Instructions for the task >> Of the lines below, write out exactly those from the line with "Markdown docs." through the line with "<details><summary>दयानन्द-सरस्वती (हि) - भावार्थः</summary>", both included, and skip the rest.

(Stored data entries)

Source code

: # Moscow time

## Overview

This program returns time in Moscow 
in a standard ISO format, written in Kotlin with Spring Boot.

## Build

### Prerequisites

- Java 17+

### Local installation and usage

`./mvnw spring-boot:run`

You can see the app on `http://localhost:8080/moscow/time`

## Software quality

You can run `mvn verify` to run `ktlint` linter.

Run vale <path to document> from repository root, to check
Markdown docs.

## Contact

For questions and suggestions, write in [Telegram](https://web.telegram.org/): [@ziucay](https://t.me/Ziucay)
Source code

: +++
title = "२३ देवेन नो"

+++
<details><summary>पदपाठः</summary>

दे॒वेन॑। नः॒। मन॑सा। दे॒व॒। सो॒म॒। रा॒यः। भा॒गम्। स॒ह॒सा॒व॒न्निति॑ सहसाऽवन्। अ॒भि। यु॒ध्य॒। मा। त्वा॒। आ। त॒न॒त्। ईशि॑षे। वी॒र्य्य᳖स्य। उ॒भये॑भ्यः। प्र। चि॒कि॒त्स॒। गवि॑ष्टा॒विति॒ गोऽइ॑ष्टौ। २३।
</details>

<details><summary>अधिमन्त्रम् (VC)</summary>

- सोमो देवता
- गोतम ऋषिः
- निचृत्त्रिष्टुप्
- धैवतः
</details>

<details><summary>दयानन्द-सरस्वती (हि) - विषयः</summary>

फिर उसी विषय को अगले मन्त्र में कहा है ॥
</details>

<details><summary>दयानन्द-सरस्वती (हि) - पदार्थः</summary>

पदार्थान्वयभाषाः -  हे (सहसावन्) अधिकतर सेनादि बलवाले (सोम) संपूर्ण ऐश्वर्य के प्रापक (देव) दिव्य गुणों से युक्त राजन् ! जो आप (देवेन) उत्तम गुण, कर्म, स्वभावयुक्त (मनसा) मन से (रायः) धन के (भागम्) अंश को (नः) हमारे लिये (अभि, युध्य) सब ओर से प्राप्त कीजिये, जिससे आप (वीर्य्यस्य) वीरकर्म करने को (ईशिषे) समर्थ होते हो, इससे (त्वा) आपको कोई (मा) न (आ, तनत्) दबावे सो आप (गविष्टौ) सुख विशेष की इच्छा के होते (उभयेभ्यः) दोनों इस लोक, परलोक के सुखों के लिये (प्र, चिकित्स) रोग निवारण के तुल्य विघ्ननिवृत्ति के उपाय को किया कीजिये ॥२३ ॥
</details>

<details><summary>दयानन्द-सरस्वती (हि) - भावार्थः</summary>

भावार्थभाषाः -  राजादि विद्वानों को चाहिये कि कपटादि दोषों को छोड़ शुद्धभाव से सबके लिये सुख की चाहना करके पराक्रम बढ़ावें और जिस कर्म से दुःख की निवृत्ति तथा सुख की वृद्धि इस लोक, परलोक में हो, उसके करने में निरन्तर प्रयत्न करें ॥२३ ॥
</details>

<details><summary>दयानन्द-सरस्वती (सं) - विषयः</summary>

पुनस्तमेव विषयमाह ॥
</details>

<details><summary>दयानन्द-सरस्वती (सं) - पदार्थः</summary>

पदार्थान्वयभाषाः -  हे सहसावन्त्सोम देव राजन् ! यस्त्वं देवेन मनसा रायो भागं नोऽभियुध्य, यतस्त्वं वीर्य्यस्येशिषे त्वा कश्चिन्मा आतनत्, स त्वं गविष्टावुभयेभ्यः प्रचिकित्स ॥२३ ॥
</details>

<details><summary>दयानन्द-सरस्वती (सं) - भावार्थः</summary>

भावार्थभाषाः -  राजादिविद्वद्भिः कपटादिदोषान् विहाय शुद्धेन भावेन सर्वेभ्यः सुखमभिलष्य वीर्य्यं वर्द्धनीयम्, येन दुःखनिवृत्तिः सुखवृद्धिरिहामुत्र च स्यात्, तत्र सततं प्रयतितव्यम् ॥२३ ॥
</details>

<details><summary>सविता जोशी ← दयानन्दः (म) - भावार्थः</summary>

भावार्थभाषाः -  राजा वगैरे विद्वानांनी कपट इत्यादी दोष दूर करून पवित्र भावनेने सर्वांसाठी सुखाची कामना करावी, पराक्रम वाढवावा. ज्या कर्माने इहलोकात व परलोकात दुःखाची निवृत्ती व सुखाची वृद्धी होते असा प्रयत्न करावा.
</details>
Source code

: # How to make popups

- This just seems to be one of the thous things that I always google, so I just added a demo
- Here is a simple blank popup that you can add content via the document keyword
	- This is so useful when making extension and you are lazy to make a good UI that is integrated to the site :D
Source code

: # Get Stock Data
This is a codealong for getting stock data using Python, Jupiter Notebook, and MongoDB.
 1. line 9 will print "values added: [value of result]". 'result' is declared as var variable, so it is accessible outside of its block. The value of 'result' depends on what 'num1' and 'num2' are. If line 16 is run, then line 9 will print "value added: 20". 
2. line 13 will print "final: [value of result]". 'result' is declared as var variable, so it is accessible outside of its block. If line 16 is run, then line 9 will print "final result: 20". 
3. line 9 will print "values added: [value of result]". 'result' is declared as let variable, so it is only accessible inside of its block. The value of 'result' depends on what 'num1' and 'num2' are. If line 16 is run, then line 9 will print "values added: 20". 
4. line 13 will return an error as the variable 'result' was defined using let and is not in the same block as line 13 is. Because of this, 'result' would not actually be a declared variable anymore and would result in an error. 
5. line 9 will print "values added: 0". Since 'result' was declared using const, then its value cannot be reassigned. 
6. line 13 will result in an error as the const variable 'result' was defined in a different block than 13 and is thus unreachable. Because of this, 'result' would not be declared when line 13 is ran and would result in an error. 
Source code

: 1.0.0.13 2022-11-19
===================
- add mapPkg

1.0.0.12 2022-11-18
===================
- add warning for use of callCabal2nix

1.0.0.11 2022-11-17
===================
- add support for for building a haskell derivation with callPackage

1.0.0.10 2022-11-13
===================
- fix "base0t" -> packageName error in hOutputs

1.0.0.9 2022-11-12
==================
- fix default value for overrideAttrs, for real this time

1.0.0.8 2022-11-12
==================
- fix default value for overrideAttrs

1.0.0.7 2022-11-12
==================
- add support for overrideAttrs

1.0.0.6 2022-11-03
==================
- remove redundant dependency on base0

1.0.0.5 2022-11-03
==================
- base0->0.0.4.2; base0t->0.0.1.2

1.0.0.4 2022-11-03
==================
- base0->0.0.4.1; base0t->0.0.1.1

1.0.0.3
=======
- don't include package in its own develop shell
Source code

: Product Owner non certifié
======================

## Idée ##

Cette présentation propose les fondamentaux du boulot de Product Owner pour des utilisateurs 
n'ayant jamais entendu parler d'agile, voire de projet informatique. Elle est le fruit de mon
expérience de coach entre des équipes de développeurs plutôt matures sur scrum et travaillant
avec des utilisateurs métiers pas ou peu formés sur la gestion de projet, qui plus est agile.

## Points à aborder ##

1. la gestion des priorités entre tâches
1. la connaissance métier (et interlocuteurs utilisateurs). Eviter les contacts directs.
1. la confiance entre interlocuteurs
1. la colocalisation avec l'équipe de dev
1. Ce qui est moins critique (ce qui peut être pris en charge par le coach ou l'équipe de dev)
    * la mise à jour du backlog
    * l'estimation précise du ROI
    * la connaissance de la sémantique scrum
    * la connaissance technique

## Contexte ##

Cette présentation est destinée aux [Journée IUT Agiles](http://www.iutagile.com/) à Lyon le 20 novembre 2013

==

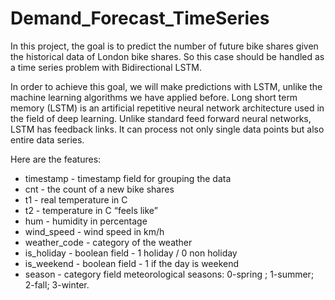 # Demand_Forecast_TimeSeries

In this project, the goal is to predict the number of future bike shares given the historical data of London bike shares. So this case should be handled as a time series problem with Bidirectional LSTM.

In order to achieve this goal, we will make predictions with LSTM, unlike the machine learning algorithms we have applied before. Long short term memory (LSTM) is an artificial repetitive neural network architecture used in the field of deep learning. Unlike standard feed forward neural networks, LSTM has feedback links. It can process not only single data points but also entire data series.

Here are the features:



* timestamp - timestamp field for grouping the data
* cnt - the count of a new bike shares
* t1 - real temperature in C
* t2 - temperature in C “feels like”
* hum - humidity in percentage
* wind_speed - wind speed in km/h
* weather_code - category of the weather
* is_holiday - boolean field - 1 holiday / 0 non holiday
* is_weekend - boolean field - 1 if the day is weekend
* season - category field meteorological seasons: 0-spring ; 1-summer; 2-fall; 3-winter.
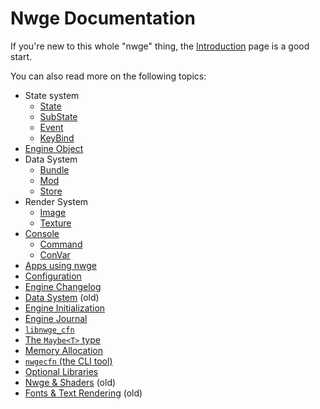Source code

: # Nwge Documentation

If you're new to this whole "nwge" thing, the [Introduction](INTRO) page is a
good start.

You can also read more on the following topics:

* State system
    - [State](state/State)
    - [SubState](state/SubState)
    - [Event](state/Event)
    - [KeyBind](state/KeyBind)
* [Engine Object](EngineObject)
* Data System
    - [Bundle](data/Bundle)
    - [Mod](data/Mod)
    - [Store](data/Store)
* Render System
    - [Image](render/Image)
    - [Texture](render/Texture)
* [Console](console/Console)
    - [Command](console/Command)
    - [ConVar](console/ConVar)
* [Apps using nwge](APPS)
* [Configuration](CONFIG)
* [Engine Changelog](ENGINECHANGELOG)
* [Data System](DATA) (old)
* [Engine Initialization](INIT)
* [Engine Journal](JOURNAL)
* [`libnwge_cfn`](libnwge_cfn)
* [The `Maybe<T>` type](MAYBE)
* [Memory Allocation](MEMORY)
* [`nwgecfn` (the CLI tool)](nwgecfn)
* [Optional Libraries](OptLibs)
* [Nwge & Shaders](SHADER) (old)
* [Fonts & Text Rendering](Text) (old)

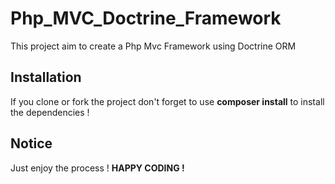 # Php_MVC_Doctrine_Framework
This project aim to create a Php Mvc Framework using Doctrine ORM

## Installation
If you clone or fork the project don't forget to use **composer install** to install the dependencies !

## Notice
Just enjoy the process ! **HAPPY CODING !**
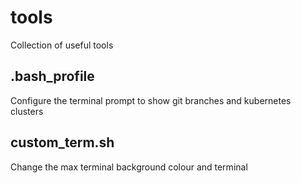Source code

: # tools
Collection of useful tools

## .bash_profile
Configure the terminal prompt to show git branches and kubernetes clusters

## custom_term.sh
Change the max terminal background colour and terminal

The completed task >>
Markdown docs.

## Contact

For questions and suggestions, write in [Telegram](https://web.telegram.org/): [@ziucay](https://t.me/Ziucay)
Source code

: +++
title = "२३ देवेन नो"

+++
<details><summary>पदपाठः</summary>

दे॒वेन॑। नः॒। मन॑सा। दे॒व॒। सो॒म॒। रा॒यः। भा॒गम्। स॒ह॒सा॒व॒न्निति॑ सहसाऽवन्। अ॒भि। यु॒ध्य॒। मा। त्वा॒। आ। त॒न॒त्। ईशि॑षे। वी॒र्य्य᳖स्य। उ॒भये॑भ्यः। प्र। चि॒कि॒त्स॒। गवि॑ष्टा॒विति॒ गोऽइ॑ष्टौ। २३।
</details>

<details><summary>अधिमन्त्रम् (VC)</summary>

- सोमो देवता
- गोतम ऋषिः
- निचृत्त्रिष्टुप्
- धैवतः
</details>

<details><summary>दयानन्द-सरस्वती (हि) - विषयः</summary>

फिर उसी विषय को अगले मन्त्र में कहा है ॥
</details>

<details><summary>दयानन्द-सरस्वती (हि) - पदार्थः</summary>

पदार्थान्वयभाषाः -  हे (सहसावन्) अधिकतर सेनादि बलवाले (सोम) संपूर्ण ऐश्वर्य के प्रापक (देव) दिव्य गुणों से युक्त राजन् ! जो आप (देवेन) उत्तम गुण, कर्म, स्वभावयुक्त (मनसा) मन से (रायः) धन के (भागम्) अंश को (नः) हमारे लिये (अभि, युध्य) सब ओर से प्राप्त कीजिये, जिससे आप (वीर्य्यस्य) वीरकर्म करने को (ईशिषे) समर्थ होते हो, इससे (त्वा) आपको कोई (मा) न (आ, तनत्) दबावे सो आप (गविष्टौ) सुख विशेष की इच्छा के होते (उभयेभ्यः) दोनों इस लोक, परलोक के सुखों के लिये (प्र, चिकित्स) रोग निवारण के तुल्य विघ्ननिवृत्ति के उपाय को किया कीजिये ॥२३ ॥
</details>

<details><summary>दयानन्द-सरस्वती (हि) - भावार्थः</summary>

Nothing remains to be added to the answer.